Analyse
Tamsulosine et nifédipine : inefficaces pour éliminer une lithiase urétérale
Nous avons analysé en 2006 dans la revue Minerva (1) une méta-analyse (2) montrant l’intérêt en termes de soulagement de la douleur d’un traitement par AINS versus opioïdes chez des adultes présentant une colique néphrétique sur lithiase confirmée par imagerie dans la majorité des cas. Nous avons aussi commenté en 2007 (3) une méta-analyse (4) montrant que chez des adultes d’âge moyen (35 à 45 ans) présentant une lithiase majoritairement urétérale distale (dernier tiers), l’administration d’un antagoniste calcique (nifédipine) ou d’un alpha-bloquant (tamsulosine le plus souvent) permettait un passage plus fréquent et aussi souvent plus rapide de la lithiase. Cette conclusion était cependant basée sur des études de petite taille (de 15 à 46 patients par bras d’étude) et demandait donc confirmation dans de plus larges populations. Pour rappel, la probabilité d’une élimination spontanée d’une lithiase urétérale sur 4 semaines se situe entre 50% et 95% en fonction de sa taille et de sa position (5).
Une RCT de bonne qualité (6), multicentrique (24 hôpitaux au Royaume Uni), en double aveugle, incluant 1167 patients âgés en moyenne de 43 ans (DS de 12,3 ans), publiée en 2015, apporte une réponse plus fiable pour la tamsulosine 0,4 mg (n = 391) ou la nifédipine 30 mg (n = 387) versus placebo (n = 389), médicaments pouvant être pris jusqu’à 4 semaines (moyenne de 10 à 12 jours selon le groupe). Les patients présentaient une lithiase urétérale, en majorité (74%) ≤ 5 mm (maximum 10 mm) et généralement (64%) localisée dans le bas uretère. Etaient exclus les patients de > 65 ans, les patients présentant une lithiase ≥ 10 mm, les patients nécessitant une intervention immédiate (jugement clinique), en cas de sepsis ou de débit de filtration glomérulaire (DFG) estimé < 30 ml/min.
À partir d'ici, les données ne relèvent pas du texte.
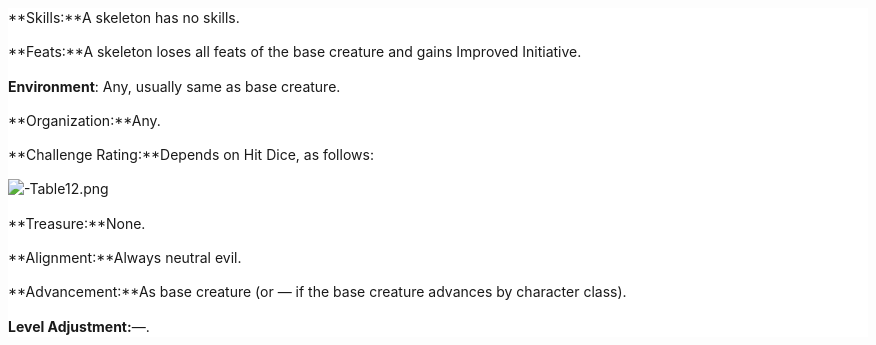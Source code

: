 **Skills:**A skeleton has no skills.

**Feats:**A skeleton loses all feats of the base creature and gains Improved Initiative.

**Environment**: Any, usually same as base creature.

**Organization:**Any.

**Challenge Rating:**Depends on Hit Dice, as follows:















































![-Table12.png](-Table12.png)

**Treasure:**None.

**Alignment:**Always neutral evil.

**Advancement:**As base creature (or — if the base creature advances by character class).

**Level Adjustment:**—.

















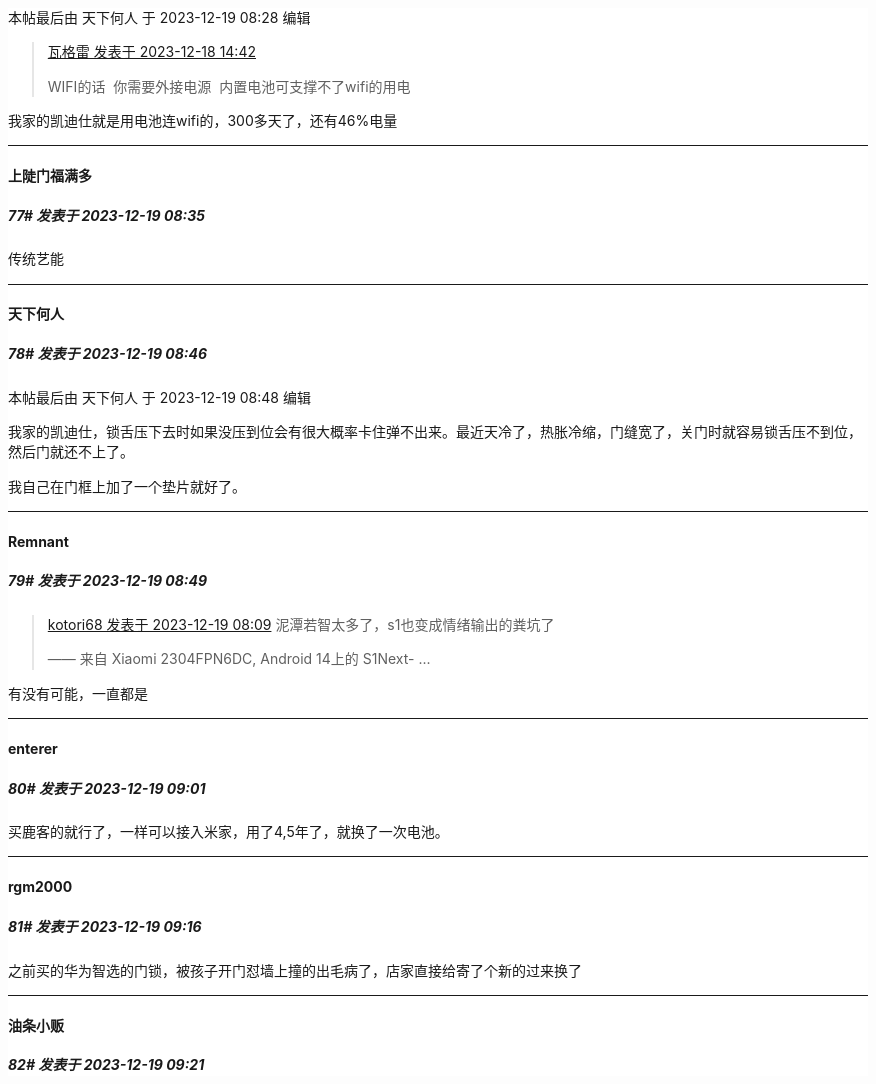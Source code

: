  本帖最后由 天下何人 于 2023-12-19 08:28 编辑 
<blockquote><a href="httphttps://bbs.saraba1st.com/2b/forum.php?mod=redirect&amp;goto=findpost&amp;pid=63364826&amp;ptid=2164547" target="_blank">瓦格雷 发表于 2023-12-18 14:42</a>

WIFI的话  你需要外接电源  内置电池可支撑不了wifi的用电</blockquote>
我家的凯迪仕就是用电池连wifi的，300多天了，还有46%电量


*****

####  上陡门福满多  
##### 77#       发表于 2023-12-19 08:35

传统艺能


*****

####  天下何人  
##### 78#       发表于 2023-12-19 08:46

 本帖最后由 天下何人 于 2023-12-19 08:48 编辑 

我家的凯迪仕，锁舌压下去时如果没压到位会有很大概率卡住弹不出来。最近天冷了，热胀冷缩，门缝宽了，关门时就容易锁舌压不到位，然后门就还不上了。

我自己在门框上加了一个垫片就好了。

*****

####  Remnant  
##### 79#       发表于 2023-12-19 08:49

<blockquote><a href="httphttps://bbs.saraba1st.com/2b/forum.php?mod=redirect&amp;goto=findpost&amp;pid=63371794&amp;ptid=2164547" target="_blank">kotori68 发表于 2023-12-19 08:09</a>
泥潭若智太多了，s1也变成情绪输出的粪坑了

—— 来自 Xiaomi 2304FPN6DC, Android 14上的 S1Next- ...</blockquote>
有没有可能，一直都是


*****

####  enterer  
##### 80#       发表于 2023-12-19 09:01

买鹿客的就行了，一样可以接入米家，用了4,5年了，就换了一次电池。


*****

####  rgm2000  
##### 81#       发表于 2023-12-19 09:16

之前买的华为智选的门锁，被孩子开门怼墙上撞的出毛病了，店家直接给寄了个新的过来换了

*****

####  油条小贩  
##### 82#       发表于 2023-12-19 09:21
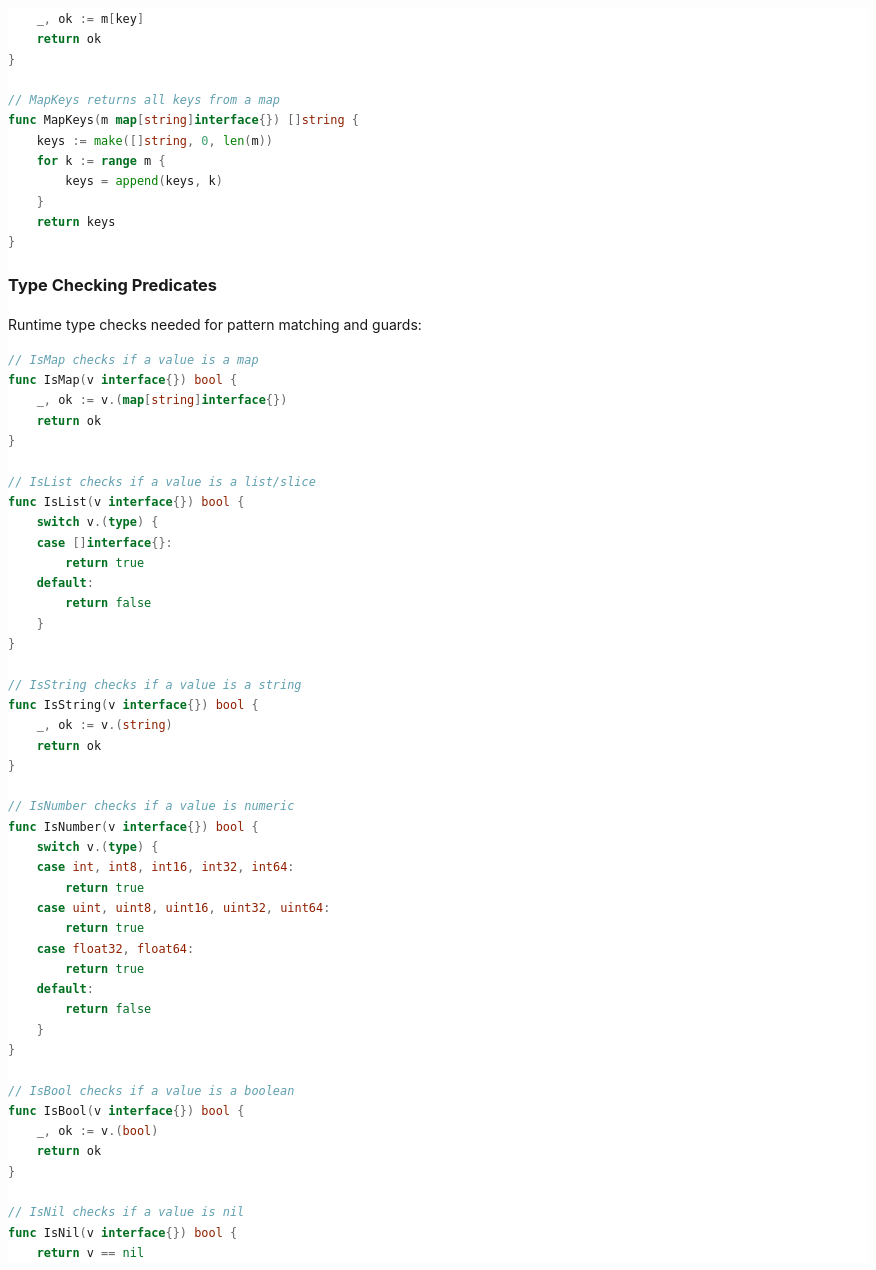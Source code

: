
 ```go
    _, ok := m[key]
    return ok
}

// MapKeys returns all keys from a map
func MapKeys(m map[string]interface{}) []string {
    keys := make([]string, 0, len(m))
    for k := range m {
        keys = append(keys, k)
    }
    return keys
}
```

### Type Checking Predicates

Runtime type checks needed for pattern matching and guards:

```go
// IsMap checks if a value is a map
func IsMap(v interface{}) bool {
    _, ok := v.(map[string]interface{})
    return ok
}

// IsList checks if a value is a list/slice
func IsList(v interface{}) bool {
    switch v.(type) {
    case []interface{}:
        return true
    default:
        return false
    }
}

// IsString checks if a value is a string
func IsString(v interface{}) bool {
    _, ok := v.(string)
    return ok
}

// IsNumber checks if a value is numeric
func IsNumber(v interface{}) bool {
    switch v.(type) {
    case int, int8, int16, int32, int64:
        return true
    case uint, uint8, uint16, uint32, uint64:
        return true
    case float32, float64:
        return true
    default:
        return false
    }
}

// IsBool checks if a value is a boolean
func IsBool(v interface{}) bool {
    _, ok := v.(bool)
    return ok
}

// IsNil checks if a value is nil
func IsNil(v interface{}) bool {
    return v == nil
```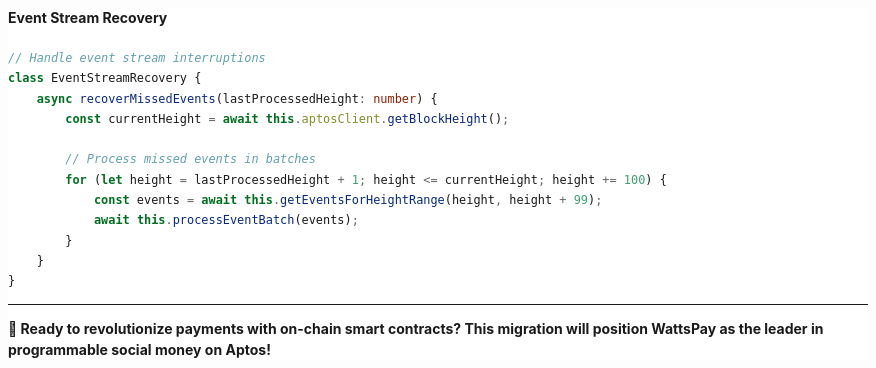 #### **Event Stream Recovery**
```typescript
// Handle event stream interruptions
class EventStreamRecovery {
    async recoverMissedEvents(lastProcessedHeight: number) {
        const currentHeight = await this.aptosClient.getBlockHeight();
        
        // Process missed events in batches
        for (let height = lastProcessedHeight + 1; height <= currentHeight; height += 100) {
            const events = await this.getEventsForHeightRange(height, height + 99);
            await this.processEventBatch(events);
        }
    }
}
```

---

**🚀 Ready to revolutionize payments with on-chain smart contracts? This migration will position WattsPay as the leader in programmable social money on Aptos!**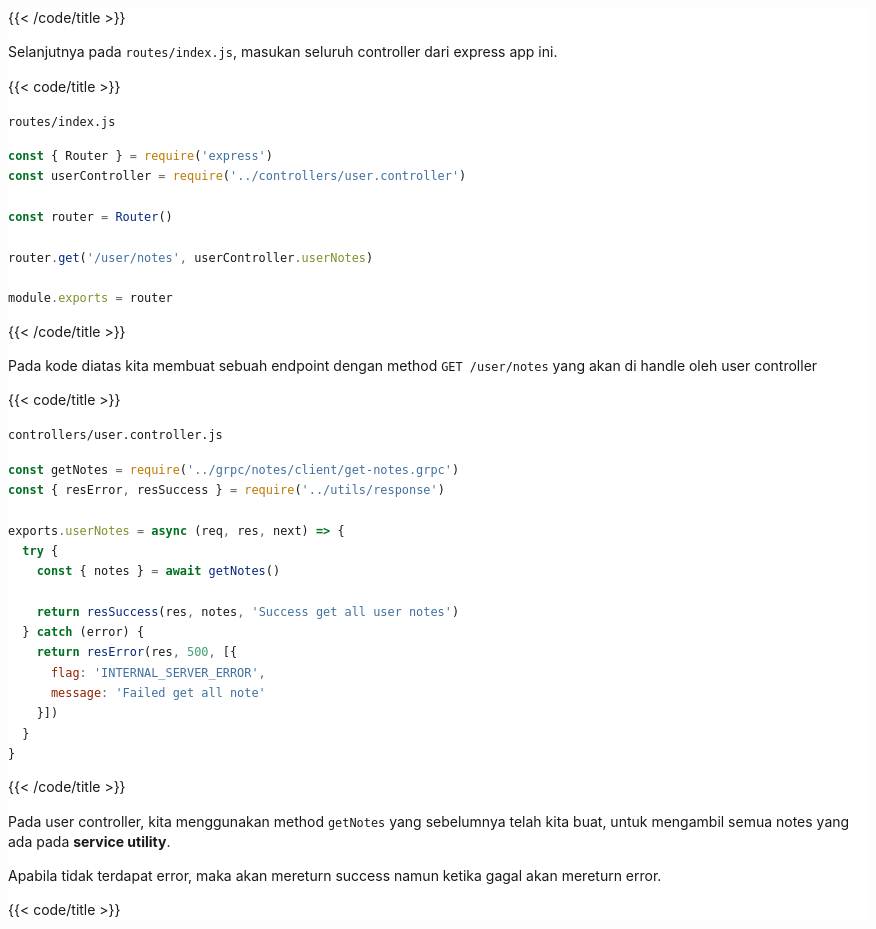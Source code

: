 {{< /code/title >}}

Selanjutnya pada `routes/index.js`, masukan seluruh controller dari express app ini.

{{< code/title >}}

```title
routes/index.js
```

```js {hl_lines=[6]}
const { Router } = require('express')
const userController = require('../controllers/user.controller')

const router = Router()

router.get('/user/notes', userController.userNotes)

module.exports = router
```

{{< /code/title >}}

Pada kode diatas kita membuat sebuah endpoint dengan method `GET /user/notes` yang akan di handle oleh user controller

{{< code/title >}}

```title
controllers/user.controller.js
```

```js {hl_lines=[6,8,"10-13"]}
const getNotes = require('../grpc/notes/client/get-notes.grpc')
const { resError, resSuccess } = require('../utils/response')

exports.userNotes = async (req, res, next) => {
  try {
    const { notes } = await getNotes()

    return resSuccess(res, notes, 'Success get all user notes')
  } catch (error) {
    return resError(res, 500, [{
      flag: 'INTERNAL_SERVER_ERROR',
      message: 'Failed get all note'
    }])
  }
}
```

{{< /code/title >}}

Pada user controller, kita menggunakan method `getNotes` yang sebelumnya telah kita buat, untuk mengambil semua notes yang ada pada **service utility**.

Apabila tidak terdapat error, maka akan mereturn success namun ketika gagal akan mereturn error.

{{< code/title >}}
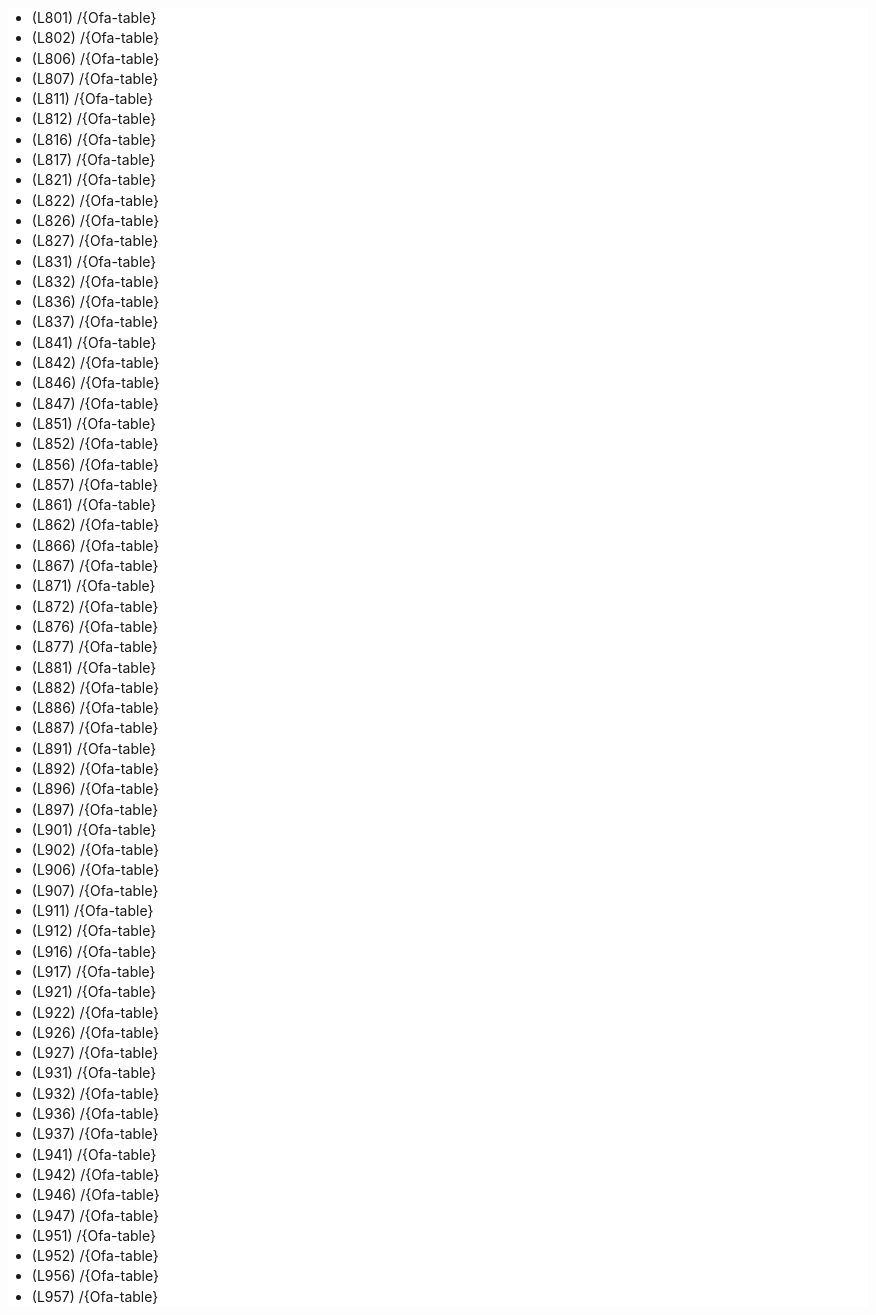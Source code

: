 - (L801)	/{Ofa-table}
- (L802)	/{Ofa-table}
- (L806)	/{Ofa-table}
- (L807)	/{Ofa-table}
- (L811)	/{Ofa-table}
- (L812)	/{Ofa-table}
- (L816)	/{Ofa-table}
- (L817)	/{Ofa-table}
- (L821)	/{Ofa-table}
- (L822)	/{Ofa-table}
- (L826)	/{Ofa-table}
- (L827)	/{Ofa-table}
- (L831)	/{Ofa-table}
- (L832)	/{Ofa-table}
- (L836)	/{Ofa-table}
- (L837)	/{Ofa-table}
- (L841)	/{Ofa-table}
- (L842)	/{Ofa-table}
- (L846)	/{Ofa-table}
- (L847)	/{Ofa-table}
- (L851)	/{Ofa-table}
- (L852)	/{Ofa-table}
- (L856)	/{Ofa-table}
- (L857)	/{Ofa-table}
- (L861)	/{Ofa-table}
- (L862)	/{Ofa-table}
- (L866)	/{Ofa-table}
- (L867)	/{Ofa-table}
- (L871)	/{Ofa-table}
- (L872)	/{Ofa-table}
- (L876)	/{Ofa-table}
- (L877)	/{Ofa-table}
- (L881)	/{Ofa-table}
- (L882)	/{Ofa-table}
- (L886)	/{Ofa-table}
- (L887)	/{Ofa-table}
- (L891)	/{Ofa-table}
- (L892)	/{Ofa-table}
- (L896)	/{Ofa-table}
- (L897)	/{Ofa-table}
- (L901)	/{Ofa-table}
- (L902)	/{Ofa-table}
- (L906)	/{Ofa-table}
- (L907)	/{Ofa-table}
- (L911)	/{Ofa-table}
- (L912)	/{Ofa-table}
- (L916)	/{Ofa-table}
- (L917)	/{Ofa-table}
- (L921)	/{Ofa-table}
- (L922)	/{Ofa-table}
- (L926)	/{Ofa-table}
- (L927)	/{Ofa-table}
- (L931)	/{Ofa-table}
- (L932)	/{Ofa-table}
- (L936)	/{Ofa-table}
- (L937)	/{Ofa-table}
- (L941)	/{Ofa-table}
- (L942)	/{Ofa-table}
- (L946)	/{Ofa-table}
- (L947)	/{Ofa-table}
- (L951)	/{Ofa-table}
- (L952)	/{Ofa-table}
- (L956)	/{Ofa-table}
- (L957)	/{Ofa-table}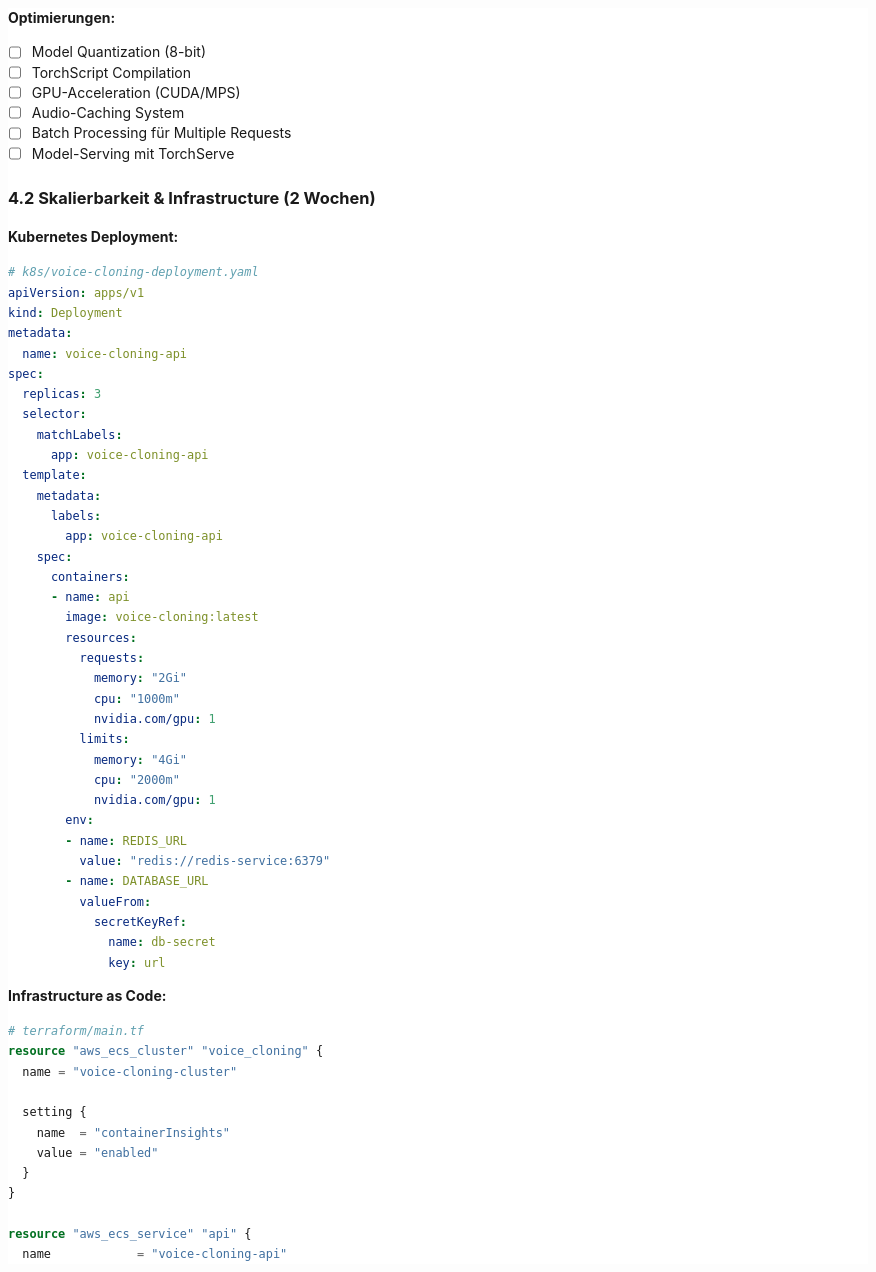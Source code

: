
 ```python
```

**Optimierungen:**
- [ ] Model Quantization (8-bit)
- [ ] TorchScript Compilation
- [ ] GPU-Acceleration (CUDA/MPS)
- [ ] Audio-Caching System
- [ ] Batch Processing für Multiple Requests
- [ ] Model-Serving mit TorchServe

### 4.2 Skalierbarkeit & Infrastructure (2 Wochen)

**Kubernetes Deployment:**
```yaml
# k8s/voice-cloning-deployment.yaml
apiVersion: apps/v1
kind: Deployment
metadata:
  name: voice-cloning-api
spec:
  replicas: 3
  selector:
    matchLabels:
      app: voice-cloning-api
  template:
    metadata:
      labels:
        app: voice-cloning-api
    spec:
      containers:
      - name: api
        image: voice-cloning:latest
        resources:
          requests:
            memory: "2Gi"
            cpu: "1000m"
            nvidia.com/gpu: 1
          limits:
            memory: "4Gi"
            cpu: "2000m"
            nvidia.com/gpu: 1
        env:
        - name: REDIS_URL
          value: "redis://redis-service:6379"
        - name: DATABASE_URL
          valueFrom:
            secretKeyRef:
              name: db-secret
              key: url
```

**Infrastructure as Code:**
```terraform
# terraform/main.tf
resource "aws_ecs_cluster" "voice_cloning" {
  name = "voice-cloning-cluster"
  
  setting {
    name  = "containerInsights"
    value = "enabled"
  }
}

resource "aws_ecs_service" "api" {
  name            = "voice-cloning-api"
```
Pour le critère de jugement primaire, à savoir la proportion de sujets ne nécessitant pas d’autre intervention pour éliminer la lithiase durant les 4 semaines après la randomisation, avec analyse en ITT modifiée (tous les patients avec une donnée pour ce critère, soit 97% des sujets), les résultats sont de 80% sous placebo, 81% sous tamsulosine et 80% sous nifédipine sans différence donc significative versus placebo. En analyses de sous-groupes, les résultats sont concordants en fonction du sexe, de la taille et de la localisation de la lithiase. Le délai médian de passage de la lithiase est de 14 jours sous placebo (IQR de 5 à 25 jours). Des effets indésirables sérieux ont été observés chez 3 patients sous nifédipine et chez un patient sous placebo.
Conclusion
Cette première RCT de bonne qualité méthodologique et dans une population suffisante (1167 sujets < 65 ans) ne montre pas d‘intérêt de l’administration de nifédipine 30 mg ou de tamsulosine 0,4 mg versus placebo pour l’élimination d’une lithiase urétérale de moins de 10 mm sur 4 semaines de traitement. Les précédentes preuves d’efficacité, sommées à partir de petites études (méta-analyse sur un total de 693 patients), ne sont donc pas confirmées.
Références
- Chevalier P. Opioïdes ou AINS dans la colique néphrétique? MinervaF 2006;5(3);47-8.
- Holdgate A, Pollock T. Systematic review of the relative efficacy of non-steroidal anti-inflammatory drugs and opioids in the treatment of acute renal colic. BMJ 2004;328:1401.
- Chevalier P. Traitement médical pour le passage d’une lithiase urétérale. MinervaF 2007;6(3):41-2.
- Hollingsworth JM, Rogers MA, Kaufman SR, et al. Medical therapy to facilitate urinary stone passage: a meta-analysis. Lancet 2006;368:1171-9.
- Miller OF, Kane CJ. Time to stone passage for observed ureteral calculi: a guide for patient education. J Urol 1999;162:688-91.
- Pickard R, Starr K, MacLennan G, et al. Medical expulsive therapy in adults with ureteric colic : a multicentre, randomised, placebo-controlled trial. Lancet 2015;386:341-9.